Netherlands becomes second NATO ally to suspend arms sales to Turkey over Syria offensive

Netherlands becomes second NATO ally to suspend arms sales to Turkey over Syria offensive
3 min read
10 October, 2019
The Netherlands has suspended arms sales to NATO ally Turkey amid growing condemnation of Ankara's assault on Kurdish-held areas of Syria.
Several NATO countries have been critical of Turkey's actions against the Kurds [Getty]

The Netherlands is to freeze all arms sales to Turkey as a result of Ankara's offensive against Kurdish forces in northern Syria, the Dutch foreign ministry said on Friday.

"The Netherlands have now decided to withhold all licence applications for the export of military goods to  Turkey pending the course of the situation," the ministry said in a statement sent to AFP.

The Dutch are the second NATO ally to suspend arms sales to Turkey after Norway announced the same on Thursday. 

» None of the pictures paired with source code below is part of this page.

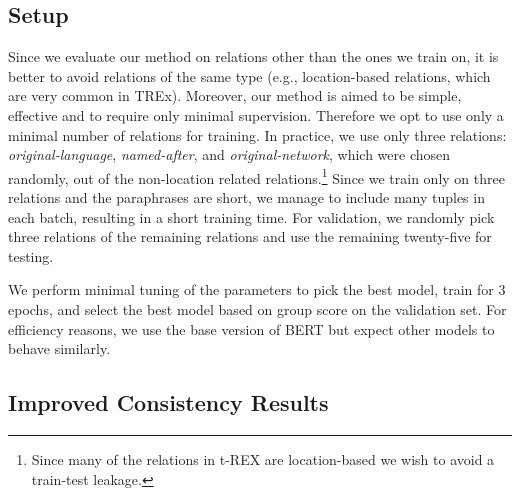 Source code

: 
\subsection{Setup}


Since we evaluate our method on relations other than the
ones we train on, it is better to avoid relations of the same
type (e.g., location-based relations, which are very common
in TREx).  Moreover, our method is aimed to be simple,
effective and to require only minimal supervision. Therefore
we opt to use only a minimal number of relations for
training.  In practice, we use only three relations:
\textit{original-language}, \textit{named-after}, and
\textit{original-network}, which were chosen randomly, out of
the non-location related relations.\footnote{Since many of
  the relations in t-REX are location-based we wish to avoid
  a train-test leakage.}  Since we train only on three
relations and the paraphrases are short, we manage to
include many tuples in each batch, resulting in a short
training time.  For validation, we randomly pick three
relations of the remaining relations and use the remaining
twenty-five for testing.

We perform minimal tuning of the parameters to pick the best model, train for 3 epochs, and select the best model based on  group score on the validation set.
For efficiency reasons, we use the base version of BERT but expect other models to behave similarly.



\subsection{Improved Consistency Results}



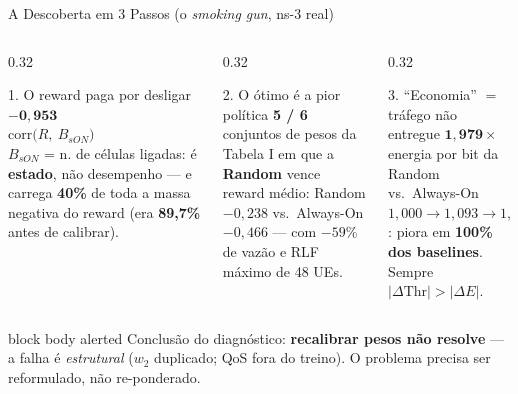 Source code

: \documentclass[aspectratio=169,10pt,xcolor={dvipsnames,table}]{beamer}
\begin{document}
\begin{frame}{A Descoberta em 3 Passos (o \emph{smoking gun}, ns-3 real)}
  \begin{columns}[T]
    \begin{column}{0.32\textwidth}
      \begin{block}{1. O reward paga por desligar}
        \centering
        {\LARGE $\mathbf{-0{,}953}$}\\[1mm]
        {\scriptsize $\mathrm{corr}\big(R,\ B_{sON}\big)$}\\[2mm]
        {\scriptsize $B_{sON}$ = n.\textdegree{} de c\'elulas ligadas: \'e
        \textbf{estado}, n\~ao desempenho --- e carrega \textbf{40\%} de toda a
        massa negativa do reward (era \textbf{89,7\%} antes de calibrar).}
      \end{block}
    \end{column}
    \begin{column}{0.32\textwidth}
      \begin{alertblock}{2. O \'otimo \'e a pior pol\'itica}
        \centering
        {\LARGE \textbf{5 / 6}}\\[1mm]
        {\scriptsize conjuntos de pesos da Tabela I em que a \textbf{Random}
        vence}\\[2mm]
        {\scriptsize reward m\'edio: Random $-0{,}238$ vs.\ Always-On $-0{,}466$
        --- com $-59\%$ de vaz\~ao e RLF m\'aximo de 48 UEs.}
      \end{alertblock}
    \end{column}
    \begin{column}{0.32\textwidth}
      \begin{block}{3. ``Economia'' $=$ tr\'afego n\~ao entregue}
        \centering
        {\LARGE $\mathbf{1{,}979}\times$}\\[1mm]
        {\scriptsize energia por bit da Random vs.\ Always-On}\\[2mm]
        {\scriptsize $1{,}000 \to 1{,}093 \to 1{,}148 \to \mathbf{1{,}979}$:
        piora em \textbf{100\% dos baselines}. Sempre $\lvert\Delta
        \text{Thr}\rvert > \lvert\Delta E\rvert$.}
      \end{block}
    \end{column}
  \end{columns}
  \vspace{2mm}
  \begin{beamercolorbox}[wd=\textwidth,sep=2pt]{block body alerted}
    \centering\small
    Conclus\~ao do diagn\'ostico: \textbf{recalibrar pesos n\~ao resolve} --- a
    falha \'e \emph{estrutural} ($w_2$ duplicado; QoS fora do treino). O problema
    precisa ser reformulado, n\~ao re-ponderado.
  \end{beamercolorbox}
\end{frame}
\end{document}
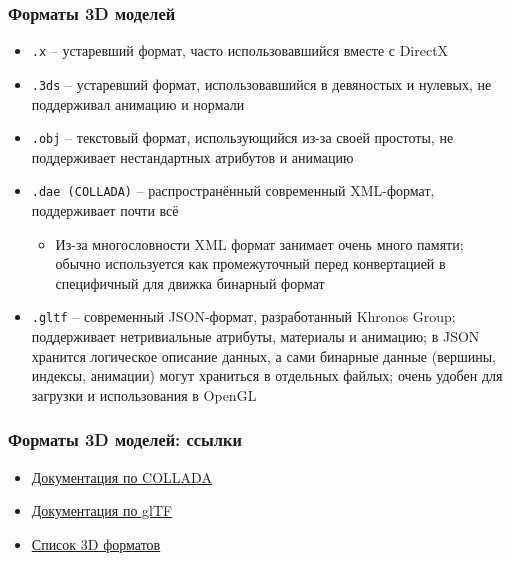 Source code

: \documentclass{beamer}
\begin{document}
\begin{frame}[fragile]
\frametitle{Форматы 3D моделей}
\begin{itemize}
\fontsize{8pt}{8pt}
\selectfont
\item \verb|.x| -- устаревший формат, часто использовавшийся вместе с DirectX
\pause
\item \verb|.3ds| -- устаревший формат, использовавшийся в девяностых и нулевых, не поддерживал анимацию и нормали
\pause
\item \verb|.obj| -- текстовый формат, использующийся из-за своей простоты, не поддерживает нестандартных атрибутов и анимацию
\pause
\item \verb|.dae (COLLADA)| -- распространённый современный XML-формат, поддерживает почти всё
\pause
\begin{itemize}
\fontsize{8pt}{8pt}
\selectfont
\item Из-за многословности XML формат занимает очень много памяти; обычно используется как промежуточный перед конвертацией в специфичный для движка бинарный формат
\end{itemize}
\pause
\item \verb|.gltf| -- современный JSON-формат, разработанный Khronos Group; поддерживает нетривиальные атрибуты, материалы и анимацию; в JSON хранится логическое описание данных, а сами бинарные данные (вершины, индексы, анимации) могут храниться в отдельных файлых; очень удобен для загрузки и использования в OpenGL
\end{itemize}
\end{frame}

\begin{frame}[fragile]
\frametitle{Форматы 3D моделей: ссылки}
\begin{itemize}
\item \href{https://www.khronos.org/collada}{Документация по COLLADA}
\item \href{https://registry.khronos.org/glTF/specs/2.0/glTF-2.0.html}{Документация по glTF}
\item \href{https://en.wikipedia.org/wiki/List_of_file_formats#3D_graphics}{Список 3D форматов}
\end{itemize}
\end{frame}
\end{document}
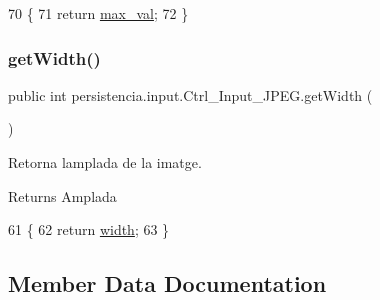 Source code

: \begin{DoxyCode}
70                            \{
71         \textcolor{keywordflow}{return} \hyperlink{classpersistencia_1_1input_1_1Ctrl__Input__JPEG_a8720235be6a11ef90085217064bbb1b0}{max\_val};
72     \}
\end{DoxyCode}
\mbox{\label{classpersistencia_1_1input_1_1Ctrl__Input__JPEG_ab4cd4c26db5bd1ce89f6e53458c99ba8}} 
\subsubsection{\texorpdfstring{get\+Width()}{getWidth()}}
{\footnotesize\ttfamily public int persistencia.\+input.\+Ctrl\+\_\+\+Input\+\_\+\+J\+P\+E\+G.\+get\+Width (\begin{DoxyParamCaption}{ }\end{DoxyParamCaption})\hspace{0.3cm}{\ttfamily [inline]}}



Retorna l\textquotesingle{}amplada de la imatge. 

\begin{DoxyReturn}{Returns}
Amplada 
\end{DoxyReturn}

\begin{DoxyCode}
61                           \{
62         \textcolor{keywordflow}{return} \hyperlink{classpersistencia_1_1input_1_1Ctrl__Input__JPEG_a07d902b25b54941dc0444398c7d380e7}{width};
63     \}
\end{DoxyCode}


\subsection{Member Data Documentation}
\mbox{\label{classpersistencia_1_1input_1_1Ctrl__Input__JPEG_a9e6805b998e58981f8cd7b8b6e609f27}} 

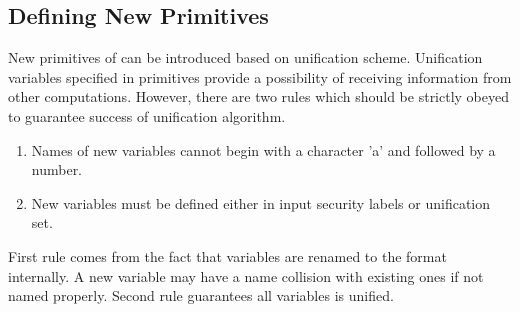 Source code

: \subsection{Defining New Primitives}
New primitives of  can be introduced based on unification scheme.
Unification variables specified in primitives provide a possibility of receiving information from 
other computations.
However, there are two rules which should be strictly obeyed to guarantee success of unification
algorithm.
\begin{enumerate}
\item Names of new variables cannot begin with a character 'a' and followed by a number.
\item New variables must be defined either in input security labels or unification set.
\end{enumerate}
First rule comes from the fact that variables are renamed to the format internally. A new variable may 
have a name collision with existing ones if not named properly. Second rule guarantees all variables
is unified.
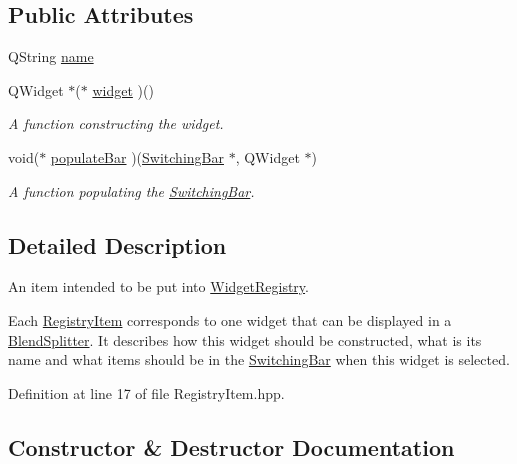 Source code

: \subsection*{Public Attributes}
\begin{DoxyCompactItemize}
\item 
Q\+String \hyperlink{class_registry_item_a662d7e2c473bea72a0549caf63ea5bfd}{name}
\item 
Q\+Widget $\ast$($\ast$ \hyperlink{class_registry_item_aa95c5a5dbfdf491e53b07dbc0a027e14}{widget} )()
\begin{DoxyCompactList}\small\item\em A function constructing the widget. \end{DoxyCompactList}\item 
void($\ast$ \hyperlink{class_registry_item_a0784869b48c86a581e12c88fd2706cd0}{populate\+Bar} )(\hyperlink{class_switching_bar}{Switching\+Bar} $\ast$, Q\+Widget $\ast$)
\begin{DoxyCompactList}\small\item\em A function populating the \hyperlink{class_switching_bar}{Switching\+Bar}. \end{DoxyCompactList}\end{DoxyCompactItemize}


\subsection{Detailed Description}
An item intended to be put into \hyperlink{class_widget_registry}{Widget\+Registry}. 

Each \hyperlink{class_registry_item}{Registry\+Item} corresponds to one widget that can be displayed in a \hyperlink{class_blend_splitter}{Blend\+Splitter}. It describes how this widget should be constructed, what is its name and what items should be in the \hyperlink{class_switching_bar}{Switching\+Bar} when this widget is selected. 

Definition at line 17 of file Registry\+Item.\+hpp.



\subsection{Constructor \& Destructor Documentation}
\hypertarget{class_registry_item_a6a4c02c5562dc8cbc61bee94f7a8db49}{}\label{class_registry_item_a6a4c02c5562dc8cbc61bee94f7a8db49} 
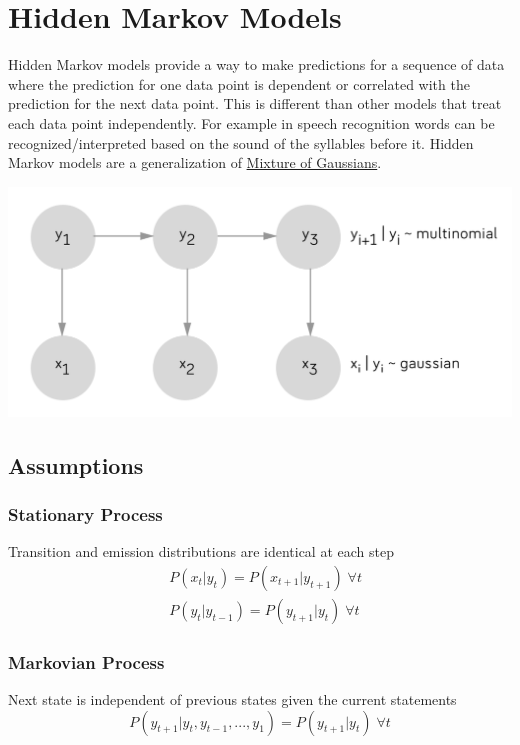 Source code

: \documentclass[12pt]{article}
\begin{document}
\section{Hidden Markov Models}
    Hidden Markov models provide a way to make predictions for a sequence of data where the prediction for one data
    point is dependent or correlated with the prediction for the next data point. This is different than other models
    that treat each data point independently. For example in speech recognition words can be recognized/interpreted based on the
    sound of the syllables before it. Hidden Markov models are a generalization of
    \hyperref[sec:MixtureOfGaussian]{Mixture of Gaussians}.

    \begin{center}
        \includegraphics[scale=0.3]{HMM}
    \end{center}

    \subsection{Assumptions} 
        \subsubsection{Stationary Process}
            Transition and emission distributions are identical at each step
            \begin{align*}
                & P(x_t|y_t) = P(x_{t+1}|y_{t+1}) \; \forall t \\
                & P(y_t|y_{t-1}) = P(y_{t+1}|y_{t}) \; \forall t
            \end{align*}
        
        \subsubsection{Markovian Process}
            Next state is independent of previous states given the current statements
            $$ P(y_{t+1}|y_{t}, y_{t-1},...,y_{1}) = P(y_{t+1}|y_{t}) \; \forall t $$
        
\end{document}
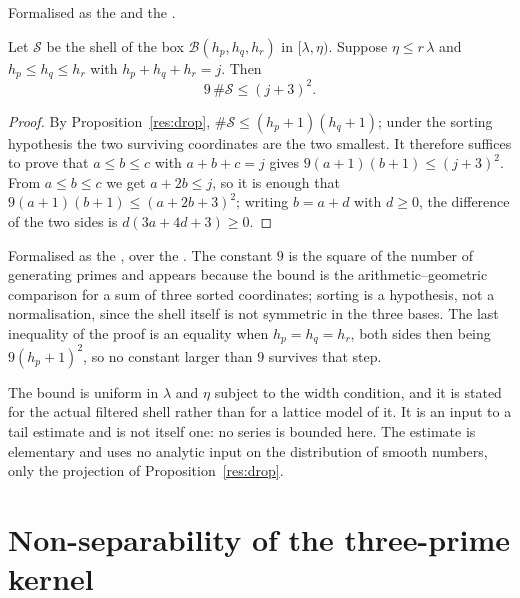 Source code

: \documentclass[11pt]{article}
\newcommand{\lo}{\lambda}
\newcommand{\hi}{\eta}
\begin{document}
\noindent Formalised as the
 and the
.

\begin{theorem}\label{res:shell}
Let $\mathcal S$ be the shell of the box $\mathcal B(h_p,h_q,h_r)$ in
$[\lo,\hi)$.  Suppose $\hi\le r\,\lo$ and $h_p\le h_q\le h_r$ with
$h_p+h_q+h_r=j$.  Then
\[
 9\,\#\mathcal S\le(j+3)^{2}.
\]
\end{theorem}

\begin{proof}
By Proposition~\ref{res:drop}, $\#\mathcal S\le(h_p+1)(h_q+1)$; under the
sorting hypothesis the two surviving coordinates are the two smallest.  It
therefore
suffices to prove that $a\le b\le c$ with $a+b+c=j$ gives
$9(a+1)(b+1)\le(j+3)^{2}$.  From $a\le b\le c$ we get $a+2b\le j$, so it is
enough that $9(a+1)(b+1)\le(a+2b+3)^{2}$; writing $b=a+d$ with $d\ge0$, the
difference of the two sides is $d(3a+4d+3)\ge0$.
\end{proof}

\noindent Formalised as the
, over the
.  The constant $9$ is the square of the number of
generating primes and appears because the bound is the arithmetic--geometric
comparison for a sum of three sorted coordinates; sorting is a hypothesis, not
a normalisation, since the shell itself is not symmetric in the three bases.
The last inequality of the proof is an equality when $h_p=h_q=h_r$, both sides
then being $9(h_p+1)^{2}$, so no constant larger than $9$ survives that step.

The bound is uniform in $\lo$ and $\hi$ subject to the width condition, and it
is stated for the actual filtered shell rather than for a lattice model of it.
It is an input to a tail estimate and is not itself one: no series is bounded
here.  The estimate is elementary and uses no analytic input on the
distribution of smooth numbers, only the projection of
Proposition~\ref{res:drop}.

\section{Non-separability of the three-prime kernel}\label{sec:rank}
\end{document}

"Given that the situation is complex and changing quickly, the foreign ministry as a precautionary measure will not handle any new demands for exports of defence material or material for multiple uses... to Turkey," Norwegian Foreign Minister Ine Eriksen Soreide said in an email to AFP.

Also read: Turkey in clampdown of critics of 'Operation Spring of Peace' Syria campaign

An increasing number of states have condemned Turkey’s actions in Syria. Fellow NATO allies France, Italy, and the Netherlands summoned their respective Turkish ambassadors to voice their concerns, while US Senators have proposed tough sanctions against Ankara.

French President Emmanuel Macron urged Turkey to end its operation as quickly as possible, saying Ankara was putting "millions of people at humanitarian risk".

He added that the SDF is "responsible in front of the international community for helping [the Islamic State group] in build its Caliphate".

Turkish President Recep Tayyip Erdogan has reacted strongly to the international criticism, threatening to "flood Europe" with refugees if it termed Turkey's offensive as an "invasion".

Turkey currently hosts 3.6 million refugees from the eight-year conflict in Syria - the highest number in the world. 

Turkey's offensive has raised fears of a new humanitarian crisis in the region and concerns that thousands of militants from the Islamic State group could use the offensive as an opportunity to escape.

The operation has so far focused on the towns of Tal Abyad and Ras Al-Ain, and President Erdogan has said that 109 "militants" have been killed.

Turkey has suffered casualties of its own, when five people - including one baby - were killed in suspected Kurdish shelling in the Turkish towns of Akcakale and Ceylanpinar.

Dubbed "Operation Spring of Peace", Ankara's offensive in northern Syria began Thursday with the aim of creating a 150km long and 25km deep "safe zone" on the other side of the Turkish border, currently occupied by the SDF.

This would provide Turkey with a buffer zone and allow for the repatriation of the country's three million Syrian refugees, Ankara claims.

Turkish bombing has hit towns in northern Syria, while a ground offensive by Ankara's proxy forces have so far seen a number of Syrian border villages captured.